Je kondigde het al aan: we gingen allebei op vakantie, nu twee weken geleden. Allebei ver weg, naar het zuidelijk halfrond. Ik was daar voor het eerst in mijn leven (nog zo’n generatieverschil, denk ik) en kwam er na een paar dagen achter dat oriënteren op de zon best goed is om de weg te vinden, maar dan moet je wel onthouden dat de zon daar in het noorden staat. Ik bedoel maar. Verder realiseerde ik me dat we je nog niet eens netjes hebben voorgesteld aan de lezers op deze site. Ik heb je opgenomen bij de partners waarmee we graag samenwerken, en ik vond dit ook een leuk stukje voor de belangstellenden om iets meer te lezen over jou. Dus: afgevinkt.

Goed, waar waren we gebleven? O ja, bij de mensen die niet willen en alleen maar dwars doen en dat je daar geen geduld voor hebt. Ik kan dat goed volgen. Ik herinnerde me ineens dat ik -ergens toen ik midden 30 was- een stukje heb geschreven over het helpen van mensen. Ik was toen directeur in een organisatie die stevig in verandering was. Ik schreef iets pittigs als: ‘Mensen die niet kunnen worden geholpen. Mensen die niet willen worden ook geholpen, maar dan wel de deur uit.’ Dat meende ik toen echt, en ik vond het waarschijnlijk best stoer, maar ik zou dat nooit meer zo schrijven.
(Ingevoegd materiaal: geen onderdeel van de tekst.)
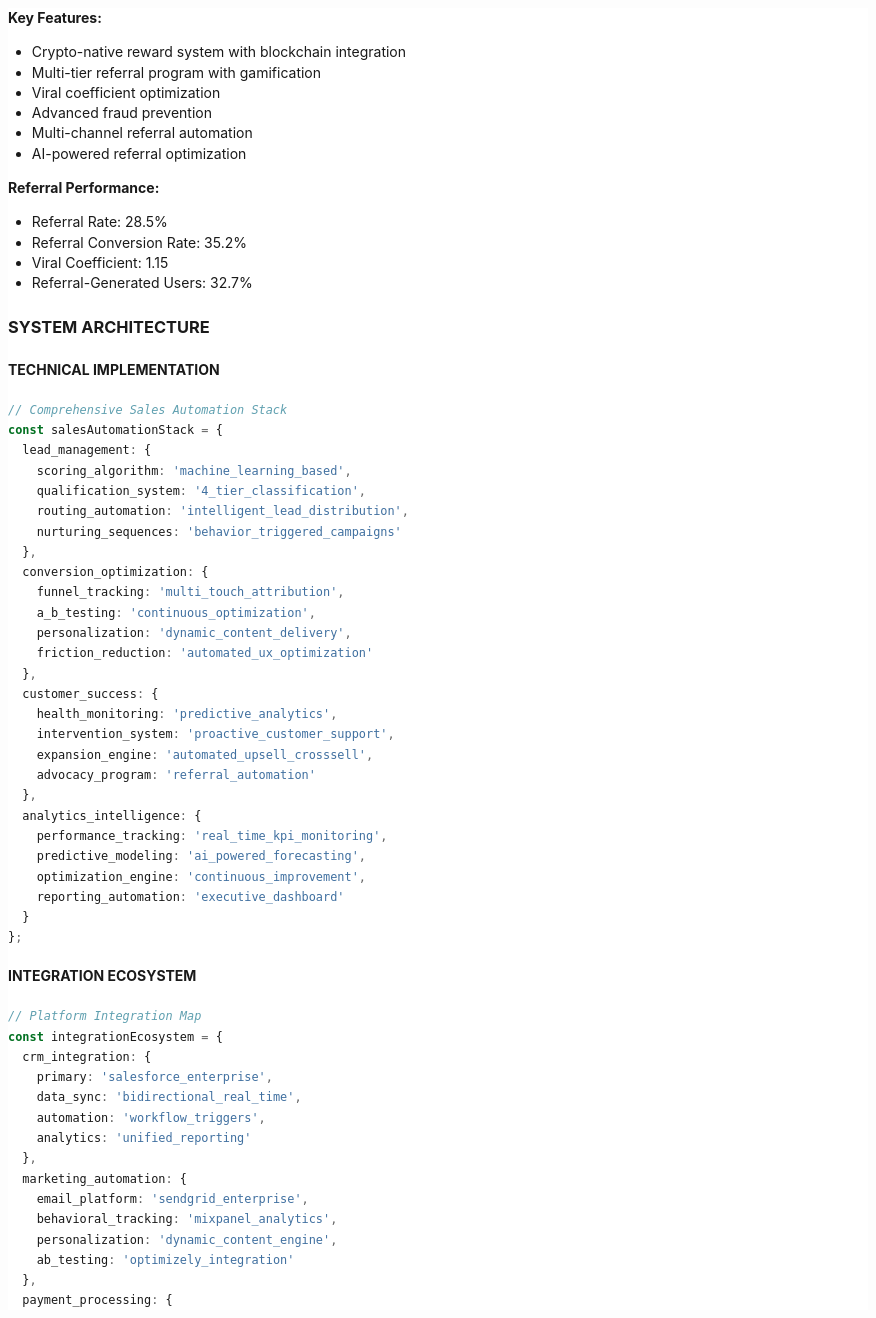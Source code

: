 **Key Features:**
- Crypto-native reward system with blockchain integration
- Multi-tier referral program with gamification
- Viral coefficient optimization
- Advanced fraud prevention
- Multi-channel referral automation
- AI-powered referral optimization

**Referral Performance:**
- Referral Rate: 28.5%
- Referral Conversion Rate: 35.2%
- Viral Coefficient: 1.15
- Referral-Generated Users: 32.7%

### SYSTEM ARCHITECTURE

#### TECHNICAL IMPLEMENTATION
```typescript
// Comprehensive Sales Automation Stack
const salesAutomationStack = {
  lead_management: {
    scoring_algorithm: 'machine_learning_based',
    qualification_system: '4_tier_classification',
    routing_automation: 'intelligent_lead_distribution',
    nurturing_sequences: 'behavior_triggered_campaigns'
  },
  conversion_optimization: {
    funnel_tracking: 'multi_touch_attribution',
    a_b_testing: 'continuous_optimization',
    personalization: 'dynamic_content_delivery',
    friction_reduction: 'automated_ux_optimization'
  },
  customer_success: {
    health_monitoring: 'predictive_analytics',
    intervention_system: 'proactive_customer_support',
    expansion_engine: 'automated_upsell_crosssell',
    advocacy_program: 'referral_automation'
  },
  analytics_intelligence: {
    performance_tracking: 'real_time_kpi_monitoring',
    predictive_modeling: 'ai_powered_forecasting',
    optimization_engine: 'continuous_improvement',
    reporting_automation: 'executive_dashboard'
  }
};
```

#### INTEGRATION ECOSYSTEM
```typescript
// Platform Integration Map
const integrationEcosystem = {
  crm_integration: {
    primary: 'salesforce_enterprise',
    data_sync: 'bidirectional_real_time',
    automation: 'workflow_triggers',
    analytics: 'unified_reporting'
  },
  marketing_automation: {
    email_platform: 'sendgrid_enterprise',
    behavioral_tracking: 'mixpanel_analytics',
    personalization: 'dynamic_content_engine',
    ab_testing: 'optimizely_integration'
  },
  payment_processing: {
```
Tegen de tijd dat ik oud genoeg begon te worden om niet meer alles zeker te weten (vrij naar Oscar Wilde) heb ik een intensieve opleiding gedaan bij het IOD. Daar maakte ik kennis met mijn eigen vermogen om dwars te doen (ik bleek er behoorlijk goed in) en hoe dat kwam. Ik maakte kennis met het psychodynamische gedachtengoed, waarin angst c.q. spanning, houvast en defensief gedrag kernbegrippen zijn. Dat dwars doen, waar jij over schrijft, zou best wel eens een vorm van defensief gedrag kunnen zijn. En als dat zo is, dat kun je dat gedrag zien als een reactie op spanning of angst of onrust die mensen ervaren, waarbij ze te weinig houvast ervaren om er op een volwassen, functionele manier mee om te kunnen gaan. En dan gaan ze dwars doen, niet perse bewust maar daarom niet minder vervelend. Per definitie tegen jou als leidinggevende ingaan, kleine bondjes sluiten met collega-dwarsliggers, hun verantwoordelijkheid ontlopen, dat soort dingen.

Foto: Madelon Engelen

In die situatie zouden die mensen dus onvoldoende houvast kunnen ervaren om met voor hen spannende dingen (in hun werk) om te gaan. En ‘spannende dingen’ heeft een ruime definitie. Het kan alles zijn waar mensen geen zin in hebben, of wat ze niet durven, of denken niet te kunnen, etc. En dan komt het belangrijkste: waar komt dat houvast vandaan? Voor volwassen mensen op hun werk is hun leidinggevende de belangrijkste bron van houvast. Net als voor kleine kindjes mama dat is (of papa eventueel), of bij afwezigheid van beiden een knuffelkonijn.
En als die leidinggevende dan ongeduldig of kribbig wordt, vinden ze dat houvast daar niet en komen ze als vanzelf in die onbewuste defensieve routines terecht. En daarmee zijn we weer terug bij jou als leidinggevende, wat uiteraard vervelend is, maar ook mogelijkheden biedt! Op welke spanning zou dat dwars doen een reactie kunnen zijn? Welke vorm van houvast zouden die mensen zoeken? Hoe zou jij als leidinggevende daarin iets kunnen betekenen? En let wel: dit gaat niet alleen over aaien over de bol en zo. Duidelijke kaders, mits consequent gehandhaafd, bieden ook uitstekend houvast!